Proprio oggi, tanti auguri papà.

Oggi è il solito giorno dedicato ad un santo, la solita occasione per riferirlo a qualcuno e qualcosa. San Giuseppe è stata e sarà per sempre una figura forte, silenziosa, determinata, portatrice di valori significativi e testimone inequivocabile di una famiglia unita. Mio padre era silenzioso, sempre calmo: ricordo le nostre partite a dama: io con la frenesia e l’impazienza di vincere, lui con la flemma ad ogni mossa che la pazienza me la faceva perdere.

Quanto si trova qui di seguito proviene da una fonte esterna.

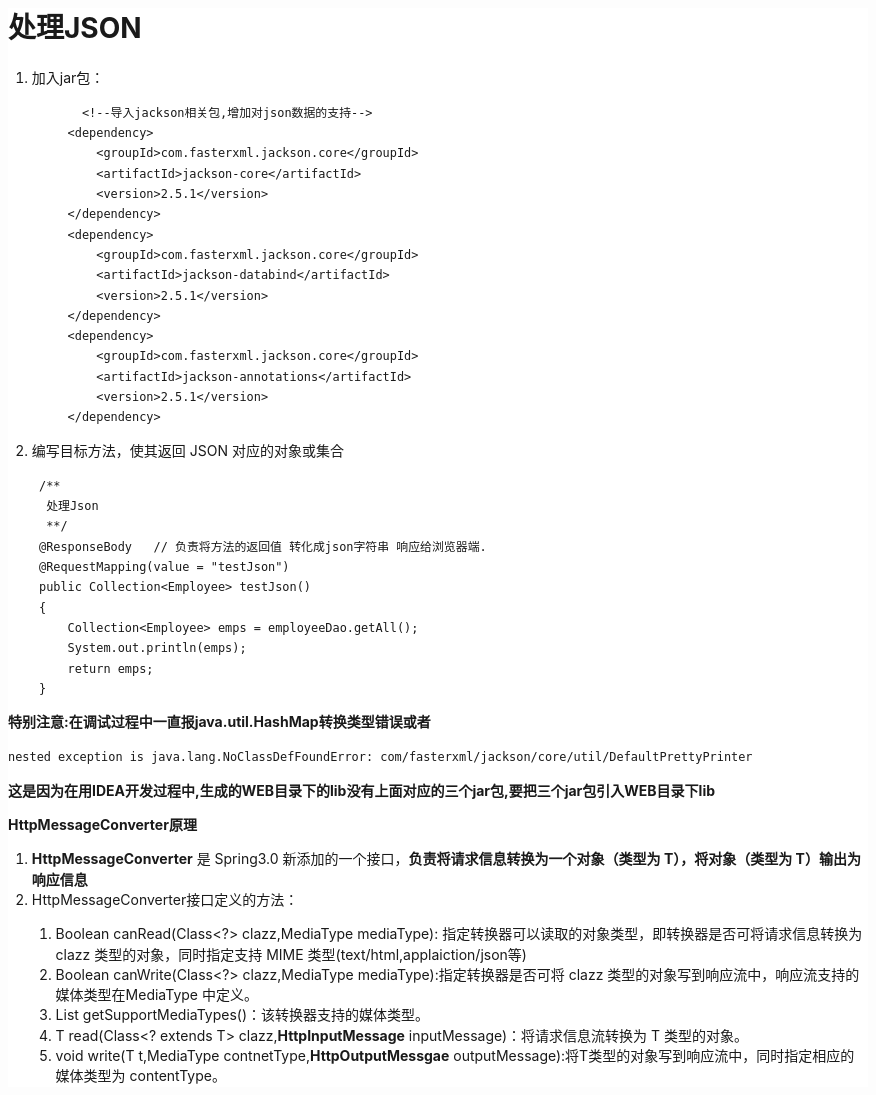 # 处理JSON #

1. 加入jar包：

   
              <!--导入jackson相关包,增加对json数据的支持-->
            <dependency>
                <groupId>com.fasterxml.jackson.core</groupId>
                <artifactId>jackson-core</artifactId>
                <version>2.5.1</version>
            </dependency>
            <dependency>
                <groupId>com.fasterxml.jackson.core</groupId>
                <artifactId>jackson-databind</artifactId>
                <version>2.5.1</version>
            </dependency>
            <dependency>
                <groupId>com.fasterxml.jackson.core</groupId>
                <artifactId>jackson-annotations</artifactId>
                <version>2.5.1</version>
            </dependency>

2. 编写目标方法，使其返回 JSON 对应的对象或集合

   
        /**
         处理Json
         **/
        @ResponseBody   // 负责将方法的返回值 转化成json字符串 响应给浏览器端.
        @RequestMapping(value = "testJson")
        public Collection<Employee> testJson()
        {
            Collection<Employee> emps = employeeDao.getAll();
            System.out.println(emps);
            return emps;
        }

**特别注意:在调试过程中一直报java.util.HashMap转换类型错误或者**

    nested exception is java.lang.NoClassDefFoundError: com/fasterxml/jackson/core/util/DefaultPrettyPrinter

**这是因为在用IDEA开发过程中,生成的WEB目录下的lib没有上面对应的三个jar包,要把三个jar包引入WEB目录下lib**

**HttpMessageConverter原理**

1. **HttpMessageConverter<T>** 是 Spring3.0 新添加的一个接口，**负责将请求信息转换为一个对象（类型为 T），将对象（类型为 T）输出为响应信息**
2. HttpMessageConverter<T>接口定义的方法：
    1. Boolean canRead(Class<?> clazz,MediaType mediaType): 指定转换器可以读取的对象类型，即转换器是否可将请求信息转换为 clazz 类型的对象，同时指定支持 MIME 类型(text/html,applaiction/json等)
    2. Boolean canWrite(Class<?> clazz,MediaType mediaType):指定转换器是否可将 clazz 类型的对象写到响应流中，响应流支持的媒体类型在MediaType 中定义。
    3. List<MediaType> getSupportMediaTypes()：该转换器支持的媒体类型。
    4. T read(Class<? extends T> clazz,**HttpInputMessage** inputMessage)：将请求信息流转换为 T 类型的对象。
    5. void write(T t,MediaType contnetType,**HttpOutputMessgae** outputMessage):将T类型的对象写到响应流中，同时指定相应的媒体类型为 contentType。
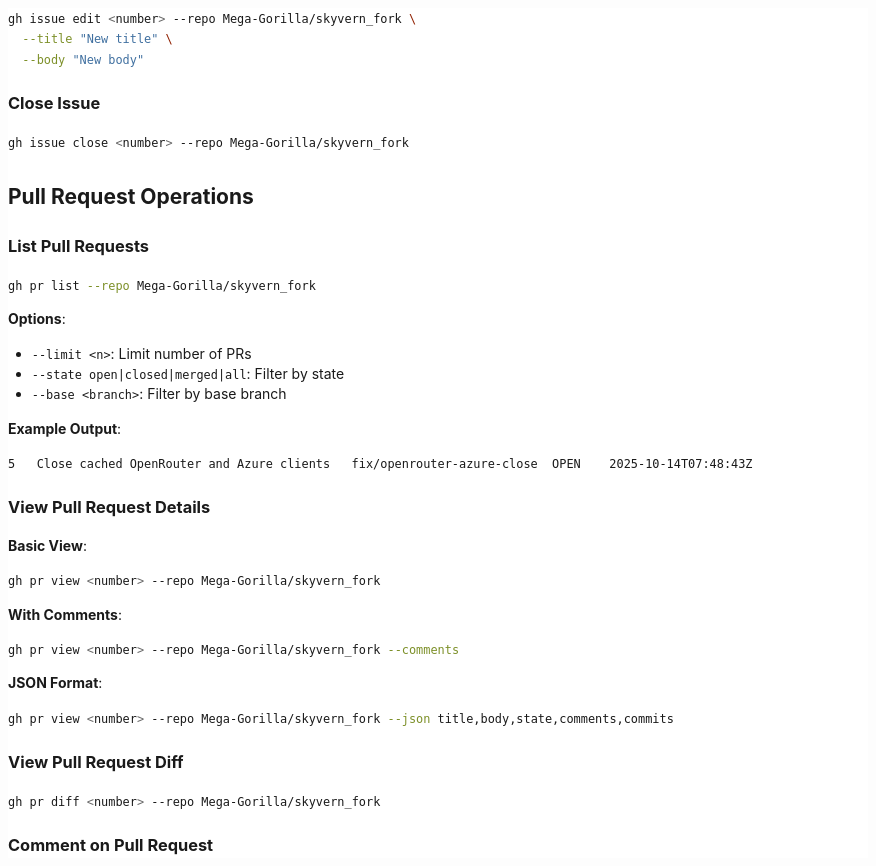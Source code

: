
 ```bash
gh issue edit <number> --repo Mega-Gorilla/skyvern_fork \
  --title "New title" \
  --body "New body"
```

### Close Issue

```bash
gh issue close <number> --repo Mega-Gorilla/skyvern_fork
```

## Pull Request Operations

### List Pull Requests

```bash
gh pr list --repo Mega-Gorilla/skyvern_fork
```

**Options**:
- `--limit <n>`: Limit number of PRs
- `--state open|closed|merged|all`: Filter by state
- `--base <branch>`: Filter by base branch

**Example Output**:
```
5	Close cached OpenRouter and Azure clients	fix/openrouter-azure-close	OPEN	2025-10-14T07:48:43Z
```

### View Pull Request Details

**Basic View**:
```bash
gh pr view <number> --repo Mega-Gorilla/skyvern_fork
```

**With Comments**:
```bash
gh pr view <number> --repo Mega-Gorilla/skyvern_fork --comments
```

**JSON Format**:
```bash
gh pr view <number> --repo Mega-Gorilla/skyvern_fork --json title,body,state,comments,commits
```

### View Pull Request Diff

```bash
gh pr diff <number> --repo Mega-Gorilla/skyvern_fork
```

### Comment on Pull Request
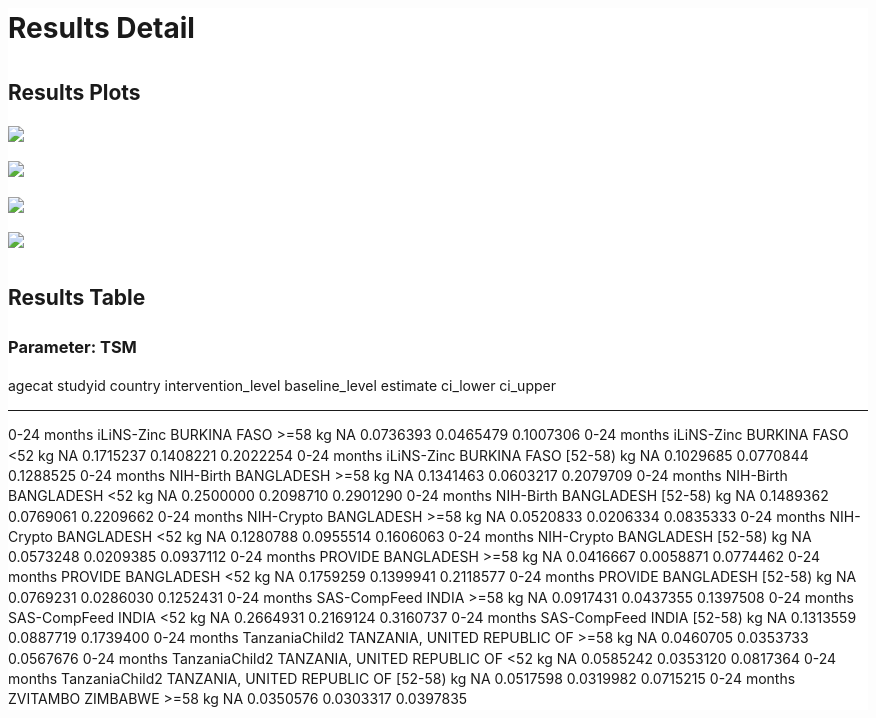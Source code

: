 
# Results Detail

## Results Plots
![](/tmp/e86167f6-924a-4391-9a31-d645f59312bb/58da7650-4643-4443-bf8e-2c3772280f00/REPORT_files/figure-html/plot_tsm-1.png)

![](/tmp/e86167f6-924a-4391-9a31-d645f59312bb/58da7650-4643-4443-bf8e-2c3772280f00/REPORT_files/figure-html/plot_rr-1.png)



![](/tmp/e86167f6-924a-4391-9a31-d645f59312bb/58da7650-4643-4443-bf8e-2c3772280f00/REPORT_files/figure-html/plot_paf-1.png)

![](/tmp/e86167f6-924a-4391-9a31-d645f59312bb/58da7650-4643-4443-bf8e-2c3772280f00/REPORT_files/figure-html/plot_par-1.png)

## Results Table

### Parameter: TSM


agecat        studyid          country                        intervention_level   baseline_level     estimate    ci_lower    ci_upper
------------  ---------------  -----------------------------  -------------------  ---------------  ----------  ----------  ----------
0-24 months   iLiNS-Zinc       BURKINA FASO                   >=58 kg              NA                0.0736393   0.0465479   0.1007306
0-24 months   iLiNS-Zinc       BURKINA FASO                   <52 kg               NA                0.1715237   0.1408221   0.2022254
0-24 months   iLiNS-Zinc       BURKINA FASO                   [52-58) kg           NA                0.1029685   0.0770844   0.1288525
0-24 months   NIH-Birth        BANGLADESH                     >=58 kg              NA                0.1341463   0.0603217   0.2079709
0-24 months   NIH-Birth        BANGLADESH                     <52 kg               NA                0.2500000   0.2098710   0.2901290
0-24 months   NIH-Birth        BANGLADESH                     [52-58) kg           NA                0.1489362   0.0769061   0.2209662
0-24 months   NIH-Crypto       BANGLADESH                     >=58 kg              NA                0.0520833   0.0206334   0.0835333
0-24 months   NIH-Crypto       BANGLADESH                     <52 kg               NA                0.1280788   0.0955514   0.1606063
0-24 months   NIH-Crypto       BANGLADESH                     [52-58) kg           NA                0.0573248   0.0209385   0.0937112
0-24 months   PROVIDE          BANGLADESH                     >=58 kg              NA                0.0416667   0.0058871   0.0774462
0-24 months   PROVIDE          BANGLADESH                     <52 kg               NA                0.1759259   0.1399941   0.2118577
0-24 months   PROVIDE          BANGLADESH                     [52-58) kg           NA                0.0769231   0.0286030   0.1252431
0-24 months   SAS-CompFeed     INDIA                          >=58 kg              NA                0.0917431   0.0437355   0.1397508
0-24 months   SAS-CompFeed     INDIA                          <52 kg               NA                0.2664931   0.2169124   0.3160737
0-24 months   SAS-CompFeed     INDIA                          [52-58) kg           NA                0.1313559   0.0887719   0.1739400
0-24 months   TanzaniaChild2   TANZANIA, UNITED REPUBLIC OF   >=58 kg              NA                0.0460705   0.0353733   0.0567676
0-24 months   TanzaniaChild2   TANZANIA, UNITED REPUBLIC OF   <52 kg               NA                0.0585242   0.0353120   0.0817364
0-24 months   TanzaniaChild2   TANZANIA, UNITED REPUBLIC OF   [52-58) kg           NA                0.0517598   0.0319982   0.0715215
0-24 months   ZVITAMBO         ZIMBABWE                       >=58 kg              NA                0.0350576   0.0303317   0.0397835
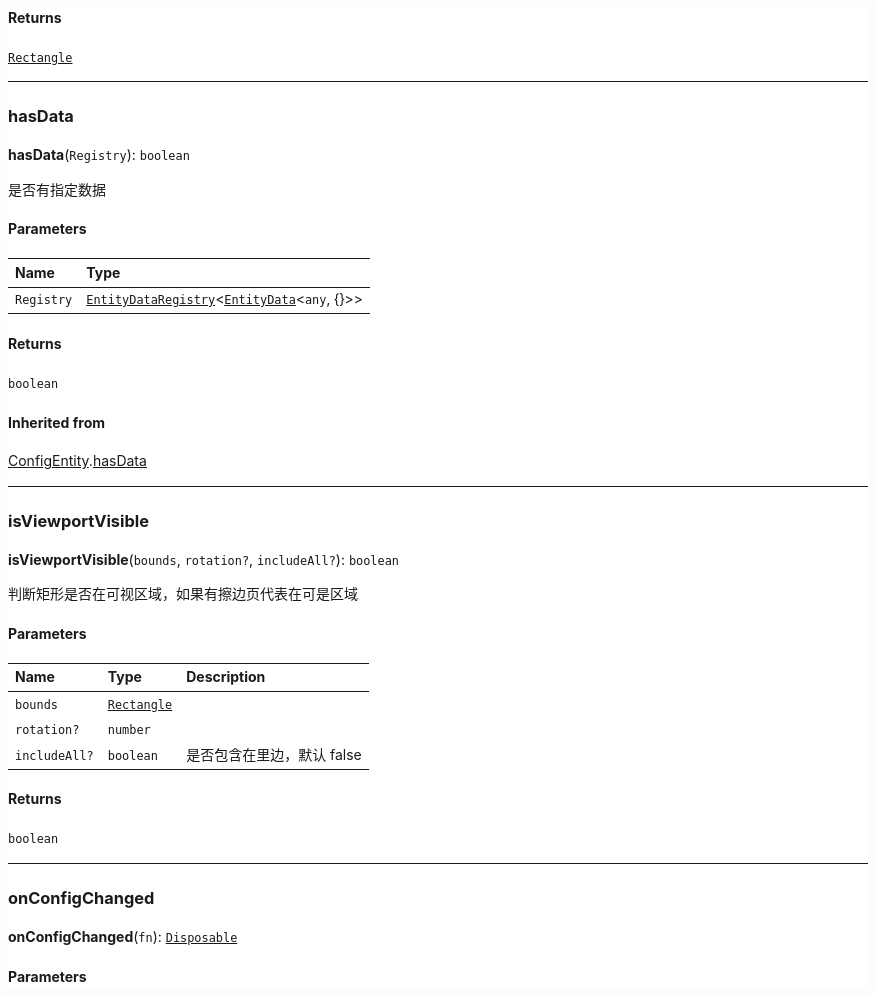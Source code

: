 #### Returns

[`Rectangle`](/auto-docs/free-layout-editor/classes/Rectangle-1.md)

***

### hasData

**hasData**(`Registry`): `boolean`

是否有指定数据

#### Parameters

| Name | Type |
| :------ | :------ |
| `Registry` | [`EntityDataRegistry`](/auto-docs/free-layout-editor/interfaces/EntityDataRegistry.md)<[`EntityData`](/auto-docs/free-layout-editor/classes/EntityData.md)<`any`, {}>> |

#### Returns

`boolean`

#### Inherited from

[ConfigEntity](/auto-docs/free-layout-editor/classes/ConfigEntity.md).[hasData](/auto-docs/free-layout-editor/classes/ConfigEntity.md#hasdata)

***

### isViewportVisible

**isViewportVisible**(`bounds`, `rotation?`, `includeAll?`): `boolean`

判断矩形是否在可视区域，如果有擦边页代表在可是区域

#### Parameters

| Name | Type | Description |
| :------ | :------ | :------ |
| `bounds` | [`Rectangle`](/auto-docs/free-layout-editor/classes/Rectangle-1.md) |  |
| `rotation?` | `number` |  |
| `includeAll?` | `boolean` | 是否包含在里边，默认 false |

#### Returns

`boolean`

***

### onConfigChanged

**onConfigChanged**(`fn`): [`Disposable`](/auto-docs/free-layout-editor/interfaces/Disposable-1.md)

#### Parameters
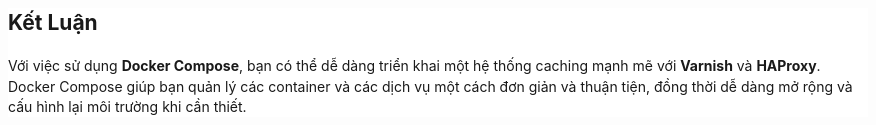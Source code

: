## Kết Luận

Với việc sử dụng **Docker Compose**, bạn có thể dễ dàng triển khai một hệ thống caching mạnh mẽ với **Varnish** và **HAProxy**. Docker Compose giúp bạn quản lý các container và các dịch vụ một cách đơn giản và thuận tiện, đồng thời dễ dàng mở rộng và cấu hình lại môi trường khi cần thiết.
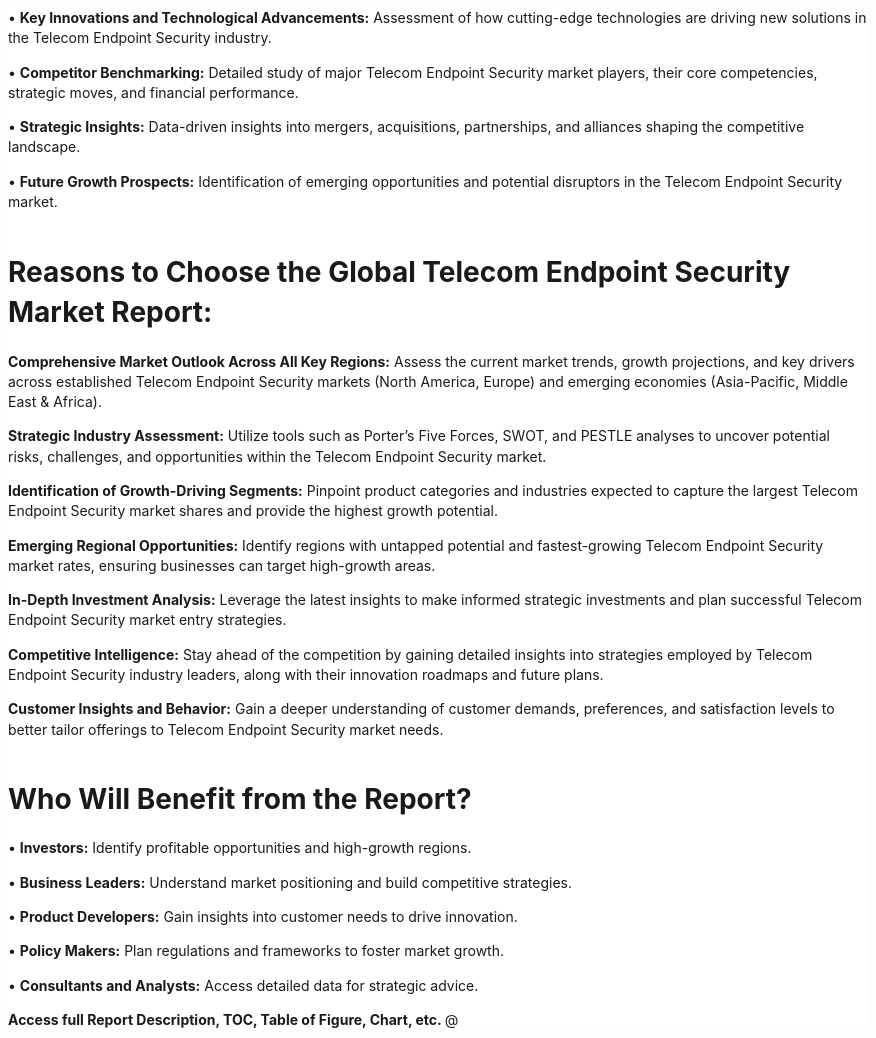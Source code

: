 • <strong>Key Innovations and Technological Advancements:</strong> Assessment of how cutting-edge technologies are driving new solutions in the Telecom Endpoint Security industry.

• <strong>Competitor Benchmarking:</strong> Detailed study of major Telecom Endpoint Security market players, their core competencies, strategic moves, and financial performance.

• <strong>Strategic Insights:</strong> Data-driven insights into mergers, acquisitions, partnerships, and alliances shaping the competitive landscape.

• <strong>Future Growth Prospects:</strong> Identification of emerging opportunities and potential disruptors in the Telecom Endpoint Security market.

# <strong>Reasons to Choose the Global Telecom Endpoint Security Market Report:</strong>

<strong>Comprehensive Market Outlook Across All Key Regions:</strong>
Assess the current market trends, growth projections, and key drivers across established Telecom Endpoint Security markets (North America, Europe) and emerging economies (Asia-Pacific, Middle East & Africa).

<strong>Strategic Industry Assessment:</strong>
Utilize tools such as Porter’s Five Forces, SWOT, and PESTLE analyses to uncover potential risks, challenges, and opportunities within the Telecom Endpoint Security market.

<strong>Identification of Growth-Driving Segments:</strong>
Pinpoint product categories and industries expected to capture the largest Telecom Endpoint Security market shares and provide the highest growth potential.

<strong>Emerging Regional Opportunities:</strong>
Identify regions with untapped potential and fastest-growing Telecom Endpoint Security market rates, ensuring businesses can target high-growth areas.

<strong>In-Depth Investment Analysis:</strong>
Leverage the latest insights to make informed strategic investments and plan successful Telecom Endpoint Security market entry strategies.

<strong>Competitive Intelligence:</strong>
Stay ahead of the competition by gaining detailed insights into strategies employed by Telecom Endpoint Security industry leaders, along with their innovation roadmaps and future plans.

<strong>Customer Insights and Behavior:</strong>
Gain a deeper understanding of customer demands, preferences, and satisfaction levels to better tailor offerings to Telecom Endpoint Security market needs.

# <strong>Who Will Benefit from the Report?</strong>

• <strong>Investors:</strong> Identify profitable opportunities and high-growth regions.

• <strong>Business Leaders:</strong> Understand market positioning and build competitive strategies.

• <strong>Product Developers:</strong> Gain insights into customer needs to drive innovation.

• <strong>Policy Makers:</strong> Plan regulations and frameworks to foster market growth.

• <strong>Consultants and Analysts:</strong> Access detailed data for strategic advice.
</ul>
<strong>Access full Report Description, TOC, Table of Figure, Chart, etc. </strong>@  <a href= style=color:#0000ff;></a></font>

E alla fine vinceva lui e qualche volta io quando utilizzavo la stessa sua strategia del silenzio e della flemma. Lui è andato troppo presto, lui che non si lamentava neppure negli ultimi momenti di sofferenza che non ha usato molte parole con me, nè io con lui. L’affetto però era palpabile, non si misura con le parole o con gli scritti, al solito scrivo per me, per riordinare, fissare, fare luce. Lui mi avrebbe preso in giro per questo scritto e io avrei fatto lo stesso con lui, infondo mi ha insegnato proprio questo. Il silenzio spesso è più eloquente, profondo delle parole. Il silenzio trattiene mentre le parole evaporano. Immagino che là dove sarai adotterai lo stesso stile: poche parole, passo lento e costante, lavoretti manuali di i infinita pazienza. E allora non ti dico nient’altro: tanti auguri papà.